• **How to complete this task**
Below is some data. Retype exactly the lines starting at the one with "- Step-by-step instructions" and ending at the one with "- Update main".

(Saved data entries)
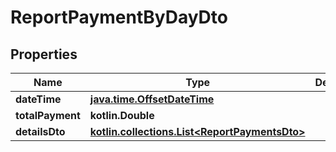 
# ReportPaymentByDayDto

## Properties
| Name | Type | Description | Notes |
| ------------ | ------------- | ------------- | ------------- |
| **dateTime** | [**java.time.OffsetDateTime**](java.time.OffsetDateTime.md) |  |  [optional] |
| **totalPayment** | **kotlin.Double** |  |  [optional] |
| **detailsDto** | [**kotlin.collections.List&lt;ReportPaymentsDto&gt;**](ReportPaymentsDto.md) |  |  [optional] |



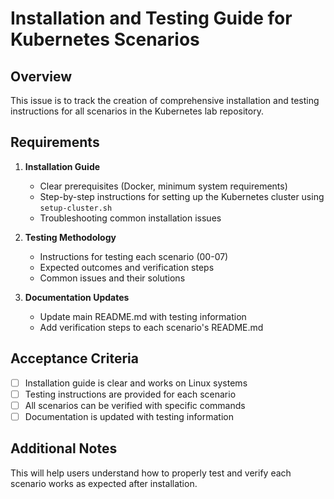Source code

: # Installation and Testing Guide for Kubernetes Scenarios

## Overview

This issue is to track the creation of comprehensive installation and testing instructions for all scenarios in the Kubernetes lab repository.

## Requirements

1. **Installation Guide**
   - Clear prerequisites (Docker, minimum system requirements)
   - Step-by-step instructions for setting up the Kubernetes cluster using `setup-cluster.sh`
   - Troubleshooting common installation issues

2. **Testing Methodology**
   - Instructions for testing each scenario (00-07)
   - Expected outcomes and verification steps
   - Common issues and their solutions

3. **Documentation Updates**
   - Update main README.md with testing information
   - Add verification steps to each scenario's README.md

## Acceptance Criteria

- [ ] Installation guide is clear and works on Linux systems
- [ ] Testing instructions are provided for each scenario
- [ ] All scenarios can be verified with specific commands
- [ ] Documentation is updated with testing information

## Additional Notes

This will help users understand how to properly test and verify each scenario works as expected after installation.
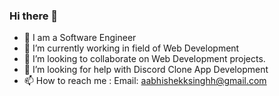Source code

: ### Hi  there  👋
- 🔭 I am a Software Engineer
- 🌱 I’m currently working in field of Web Development
- 👯 I’m looking to collaborate on Web Development projects.
- 🤔 I’m looking for help with Discord Clone App Development 
- 📫 How to reach me : Email: aabhishekksinghh@gmail.com 
 
<!--

**aabhishek777/aabhishek777** is a ✨ _special_ ✨ repository because its `README.md` (this file) appears on your GitHub profile.

Here are some ideas to get you started:

- 🔭 I’m currently working on ...
- 🌱 I’m currently learning ...
- 👯 I’m looking to collaborate on ...
- 🤔 I’m looking for help with ...
- 💬 Ask me about ...
- 📫 How to reach me: ...
- 😄 Pronouns: ...
- ⚡ Fun fact: ...
-->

• **Result of this task**
   - Step-by-step instructions for setting up the Kubernetes cluster using `setup-cluster.sh`
   - Troubleshooting common installation issues

2. **Testing Methodology**
   - Instructions for testing each scenario (00-07)
   - Expected outcomes and verification steps
   - Common issues and their solutions

3. **Documentation Updates**
   - Update main README.md with testing information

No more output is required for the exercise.